[What the exercise asks]
Return only the lines starting at the line that contains "function to plot" and ending with the final line of the listing; include both endpoints.

[Given data]

□ □ □ □

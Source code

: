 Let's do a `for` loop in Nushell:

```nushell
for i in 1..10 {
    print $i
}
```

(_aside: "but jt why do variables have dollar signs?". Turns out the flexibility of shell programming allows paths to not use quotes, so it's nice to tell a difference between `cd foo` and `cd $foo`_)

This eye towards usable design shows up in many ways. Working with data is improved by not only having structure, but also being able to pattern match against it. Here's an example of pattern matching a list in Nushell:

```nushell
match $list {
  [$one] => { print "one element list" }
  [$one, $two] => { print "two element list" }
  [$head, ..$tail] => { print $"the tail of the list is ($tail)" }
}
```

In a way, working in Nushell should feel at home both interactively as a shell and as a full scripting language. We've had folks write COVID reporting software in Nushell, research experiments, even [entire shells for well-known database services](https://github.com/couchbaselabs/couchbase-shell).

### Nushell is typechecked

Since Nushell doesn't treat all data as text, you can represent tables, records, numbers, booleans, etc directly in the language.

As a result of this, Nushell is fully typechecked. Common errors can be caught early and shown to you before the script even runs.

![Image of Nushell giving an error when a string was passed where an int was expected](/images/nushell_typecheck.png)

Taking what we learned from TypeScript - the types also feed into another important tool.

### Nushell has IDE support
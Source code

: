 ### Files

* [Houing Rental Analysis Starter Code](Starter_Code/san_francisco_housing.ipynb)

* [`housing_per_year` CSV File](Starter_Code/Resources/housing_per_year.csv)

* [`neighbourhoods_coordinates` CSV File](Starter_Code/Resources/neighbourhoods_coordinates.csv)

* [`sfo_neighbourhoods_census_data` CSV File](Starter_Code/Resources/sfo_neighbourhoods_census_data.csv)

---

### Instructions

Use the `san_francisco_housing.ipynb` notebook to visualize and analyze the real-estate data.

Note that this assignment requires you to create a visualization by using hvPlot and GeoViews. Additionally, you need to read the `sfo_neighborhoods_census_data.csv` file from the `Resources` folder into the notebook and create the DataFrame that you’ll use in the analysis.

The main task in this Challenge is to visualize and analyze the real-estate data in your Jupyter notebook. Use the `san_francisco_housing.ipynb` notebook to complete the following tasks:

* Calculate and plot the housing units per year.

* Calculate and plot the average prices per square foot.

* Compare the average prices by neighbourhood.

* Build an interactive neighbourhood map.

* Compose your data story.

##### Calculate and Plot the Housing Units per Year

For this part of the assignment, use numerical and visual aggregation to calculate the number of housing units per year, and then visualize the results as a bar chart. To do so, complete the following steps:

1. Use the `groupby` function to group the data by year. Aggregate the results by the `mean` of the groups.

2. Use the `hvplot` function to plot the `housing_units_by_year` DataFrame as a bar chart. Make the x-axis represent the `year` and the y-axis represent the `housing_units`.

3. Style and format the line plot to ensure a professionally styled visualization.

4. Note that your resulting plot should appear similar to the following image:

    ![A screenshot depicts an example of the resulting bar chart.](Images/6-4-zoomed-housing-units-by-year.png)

□ □ □ □

[Answer to this task]
2. Use the `hvplot` function to plot the `housing_units_by_year` DataFrame as a bar chart. Make the x-axis represent the `year` and the y-axis represent the `housing_units`.

3. Style and format the line plot to ensure a professionally styled visualization.

4. Note that your resulting plot should appear similar to the following image:

    ![A screenshot depicts an example of the resulting bar chart.](Images/6-4-zoomed-housing-units-by-year.png)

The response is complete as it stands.